From Equation (5), the Kramers escape rates $R_{-}$ and $R_{+}$ from the $(x_{-},y_{-})$ and $(x_{+},y_{+})$ potential wells can be obtained as:

$$\begin{array}{l}{R}_{-}=\frac{1}{2\pi }\sqrt{|\widetilde{U^{″}}(x_{-},y_{-},t)\widetilde{U^{″}}(x_0,y_0,t)|}\exp (\frac{\tilde{U}(x_{-},y_{-},t)-\tilde{U}(x_0,y_0,t)}{D})=\frac{a}{2\sqrt{2}\pi \gamma }\exp (-\frac{a^2}{4bD})\\ R_{+}=\frac{1}{2\pi }\sqrt{|\widetilde{U^{″}}(x_{+},y_{+},t)\widetilde{U^{″}}(x_0,y_0,t)|}\exp (\frac{\tilde{U}(x_{+},y_{+},t)-\tilde{U}(x_0,y_0,t)}{D})=\frac{a}{2\sqrt{2}\pi \gamma }\exp (-\frac{a^2}{4bD})\end{array}$$

(6)

The transition of a particle from one potential well to another potential well and back again is defined as a cycle period, then the average escape rate of the particle transition back and forth can be obtained, that is, the Karmers escape rate is expressed as:

$$r_k=R_{-}+R_{+}=\frac{a}{\sqrt{2}\pi \gamma }\exp (-\frac{a^2}{4bD})$$

(7)

Therefore, when the signal include both periodic signal and noise excitation and the amplitude $A<A_c$, the bistable potential changes periodically [17].When the noise, the periodic signal, and the bistable system achieve synergy, the noise has positive effect on the signal, and some noise energy is transferred into the signal to increase the intensity of the periodic signal. When the average residence time $T_k=1/r_k$ of the Brownian particle in a potential well is equal to the change period of the potential function (i.e., half of the period $T=1/f_m$ of the excitation signal), the optimal SR will occur, and the SNR of the output will reach the maximum value [18].

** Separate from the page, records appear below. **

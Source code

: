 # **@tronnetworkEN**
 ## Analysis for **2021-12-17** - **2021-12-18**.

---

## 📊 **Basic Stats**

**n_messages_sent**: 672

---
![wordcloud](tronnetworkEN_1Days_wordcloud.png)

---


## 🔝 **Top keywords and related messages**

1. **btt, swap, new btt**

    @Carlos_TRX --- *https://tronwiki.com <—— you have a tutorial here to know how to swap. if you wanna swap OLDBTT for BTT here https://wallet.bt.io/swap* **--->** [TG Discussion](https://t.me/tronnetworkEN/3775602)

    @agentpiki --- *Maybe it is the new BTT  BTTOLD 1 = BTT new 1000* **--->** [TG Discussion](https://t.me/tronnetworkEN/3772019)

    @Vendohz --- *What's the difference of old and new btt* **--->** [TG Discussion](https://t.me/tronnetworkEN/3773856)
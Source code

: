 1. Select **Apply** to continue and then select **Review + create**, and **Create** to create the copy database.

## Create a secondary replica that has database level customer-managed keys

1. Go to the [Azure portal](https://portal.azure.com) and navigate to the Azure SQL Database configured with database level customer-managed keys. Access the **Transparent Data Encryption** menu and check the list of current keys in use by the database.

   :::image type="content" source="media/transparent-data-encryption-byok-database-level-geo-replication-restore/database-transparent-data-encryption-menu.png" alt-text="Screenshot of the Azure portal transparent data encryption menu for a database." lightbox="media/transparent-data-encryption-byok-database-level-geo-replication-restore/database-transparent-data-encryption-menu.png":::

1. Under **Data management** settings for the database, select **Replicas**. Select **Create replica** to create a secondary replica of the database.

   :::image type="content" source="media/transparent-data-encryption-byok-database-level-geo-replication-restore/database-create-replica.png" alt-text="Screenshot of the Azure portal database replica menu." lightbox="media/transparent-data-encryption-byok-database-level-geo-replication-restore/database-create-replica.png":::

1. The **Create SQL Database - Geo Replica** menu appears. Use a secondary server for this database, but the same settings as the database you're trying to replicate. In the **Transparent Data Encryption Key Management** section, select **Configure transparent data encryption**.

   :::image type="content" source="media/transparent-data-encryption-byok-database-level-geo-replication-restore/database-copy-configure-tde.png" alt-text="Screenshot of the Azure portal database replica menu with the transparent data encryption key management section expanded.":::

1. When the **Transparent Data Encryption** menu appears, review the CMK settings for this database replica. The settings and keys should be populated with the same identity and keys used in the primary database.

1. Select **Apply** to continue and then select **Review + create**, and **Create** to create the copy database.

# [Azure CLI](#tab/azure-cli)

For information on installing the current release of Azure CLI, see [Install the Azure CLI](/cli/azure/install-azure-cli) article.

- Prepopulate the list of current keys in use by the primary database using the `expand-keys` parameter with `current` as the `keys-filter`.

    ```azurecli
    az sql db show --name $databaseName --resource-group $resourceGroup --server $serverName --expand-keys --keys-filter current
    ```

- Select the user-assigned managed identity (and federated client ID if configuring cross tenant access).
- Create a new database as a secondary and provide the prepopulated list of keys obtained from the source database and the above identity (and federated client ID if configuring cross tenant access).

$$\frac{a}{\sqrt{2}\pi \gamma }\exp (-\frac{a^2}{4bD})=2f_m$$

(8)

Define a discriminant function $F(a,b,D,\gamma ,f_m)$:

$$F(a,b,D,\gamma ,f_m)=\frac{a}{2\sqrt{2}\pi \gamma f_m}\exp (-\frac{a^2}{4bD})$$

(9)

Obviously, to make the system produce optimal SR, this function should satisfy $F=1$.

For a sinusoidal signal with additive noise, the input SNR $SN{R}_{input}$ and output SNR$SN{R}_{output}$ of Equation (1) are:

$$\begin{array}{l}SN{R}_{input}=\frac{A^2}{4D}\\ SN{R}_{output}\approx \frac{a{A}^2\sqrt{2a}}{4b{D}^2\gamma }\exp (-\frac{a^2}{4bD})\end{array}$$

(10)

The SNR gain is:

$$SNRI=\frac{SN{R}_{output}}{SN{R}_{input}}\approx \frac{a\sqrt{2a}}{bD\gamma }\exp (-\frac{a^2}{4bD})$$

(11)

The first order partial differential to the noise $D$ is:

$$\frac{dSNRI}{dD}=\frac{(\frac{a^3\sqrt{2a}}{4b^{2}D}-\frac{a\sqrt{2a}}{b})}{\gamma D^2}\exp (-\frac{a^2}{4bD})$$

(12)

Thus, when $D=a^2/(4b)$, the SNR gain reaches the maximum value, the optimal SR occurs, and the output SNR reaches the maximum value too [19].

2.2. Second-Order General Scale Transformation SR

The precondition of use of SR to enhance useful signal by noise is the input signal should satisfy the small parameter constraints, which means $A<A_c$, $D<<1$ and $f_m<<1$. However, most engineering signals are difficult to satisfy these conditions. Therefore, second-order general scale transformation (SGST) SR is proposed to deal with large parameter signal in engineering [20].

Introduce the scale coefficient $m$, then, $\tau =mt$, $z(\tau )=x(t)$, substitute into Equation (1) and get:

$$\frac{d^{2}z(\tau )}{d{\tau }^2}+{\gamma }_1\frac{dz(\tau )}{d\tau }=a_{1}z(\tau )-b_1{z}^3(\tau )+A_1\cos (2\pi f_{m1}\tau )+\sqrt{2D_{1}m}\xi (\tau )$$

(13)

In which $a_1=\frac{a}{m^2}$, $b_1=\frac{b}{m^2}$, ${\gamma }_1=\frac{\gamma }{m}$, $f_{m1}=\frac{f_m}{m}$, $A_1=\frac{A}{m^2}$, $\sqrt{D_1}=\frac{\sqrt{D}}{m^2}$.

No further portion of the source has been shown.